##### Material for the task
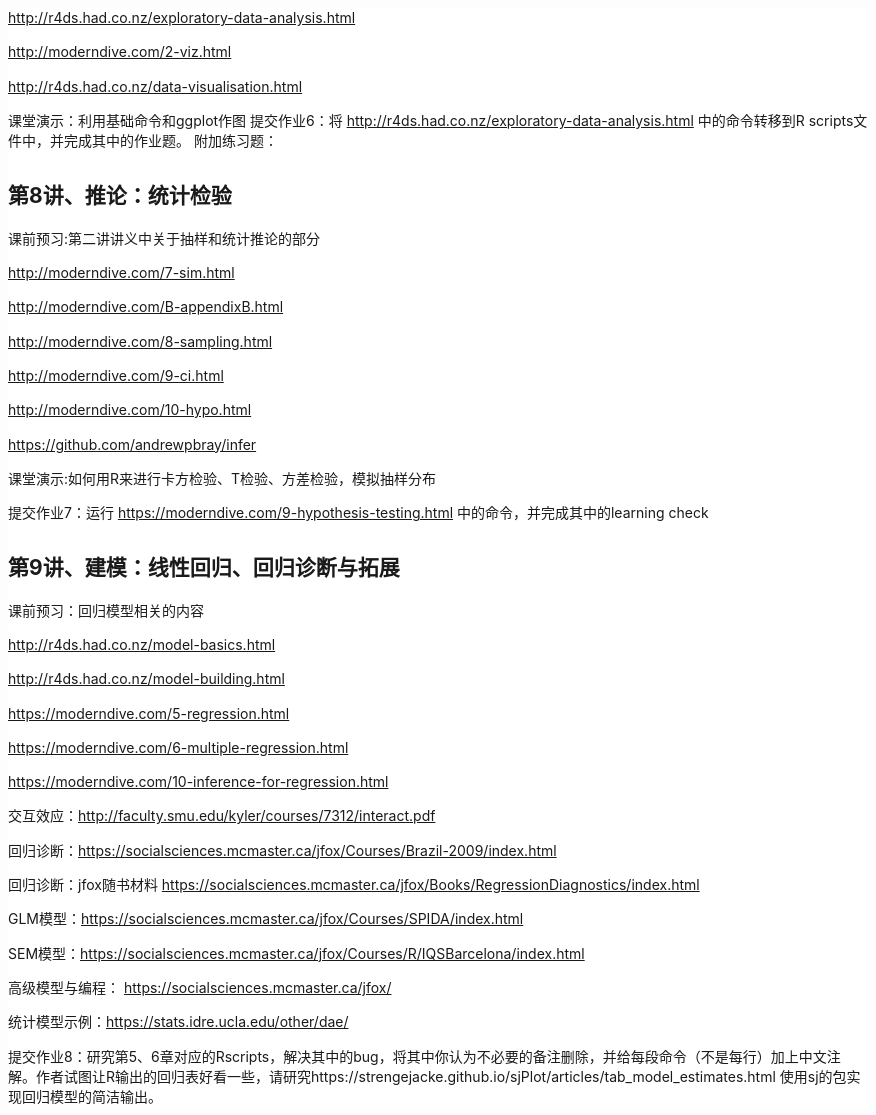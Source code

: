 http://r4ds.had.co.nz/exploratory-data-analysis.html

http://moderndive.com/2-viz.html

http://r4ds.had.co.nz/data-visualisation.html

课堂演示：利用基础命令和ggplot作图
提交作业6：将 http://r4ds.had.co.nz/exploratory-data-analysis.html 中的命令转移到R scripts文件中，并完成其中的作业题。
附加练习题：


## 第8讲、推论：统计检验

课前预习:第二讲讲义中关于抽样和统计推论的部分

http://moderndive.com/7-sim.html

http://moderndive.com/B-appendixB.html

http://moderndive.com/8-sampling.html

http://moderndive.com/9-ci.html

http://moderndive.com/10-hypo.html

https://github.com/andrewpbray/infer


课堂演示:如何用R来进行卡方检验、T检验、方差检验，模拟抽样分布

提交作业7：运行 https://moderndive.com/9-hypothesis-testing.html 中的命令，并完成其中的learning check


## 第9讲、建模：线性回归、回归诊断与拓展

课前预习：回归模型相关的内容

http://r4ds.had.co.nz/model-basics.html

http://r4ds.had.co.nz/model-building.html

https://moderndive.com/5-regression.html

https://moderndive.com/6-multiple-regression.html

https://moderndive.com/10-inference-for-regression.html

交互效应：http://faculty.smu.edu/kyler/courses/7312/interact.pdf

回归诊断：https://socialsciences.mcmaster.ca/jfox/Courses/Brazil-2009/index.html

回归诊断：jfox随书材料 https://socialsciences.mcmaster.ca/jfox/Books/RegressionDiagnostics/index.html

GLM模型：https://socialsciences.mcmaster.ca/jfox/Courses/SPIDA/index.html

SEM模型：https://socialsciences.mcmaster.ca/jfox/Courses/R/IQSBarcelona/index.html

高级模型与编程： https://socialsciences.mcmaster.ca/jfox/

统计模型示例：https://stats.idre.ucla.edu/other/dae/

提交作业8：研究第5、6章对应的Rscripts，解决其中的bug，将其中你认为不必要的备注删除，并给每段命令（不是每行）加上中文注解。作者试图让R输出的回归表好看一些，请研究https://strengejacke.github.io/sjPlot/articles/tab_model_estimates.html
使用sj的包实现回归模型的简洁输出。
##########
**Instructions to follow**
Look above for the line containing "## 第9讲、建模：线性回归、回归诊断与拓展" and the line containing "https://moderndive.com/10-inference-for-regression.html". Transcribe both, with the lines between them, exactly.

**Completed task**
## 第9讲、建模：线性回归、回归诊断与拓展

课前预习：回归模型相关的内容

http://r4ds.had.co.nz/model-basics.html

http://r4ds.had.co.nz/model-building.html

https://moderndive.com/5-regression.html

https://moderndive.com/6-multiple-regression.html

https://moderndive.com/10-inference-for-regression.html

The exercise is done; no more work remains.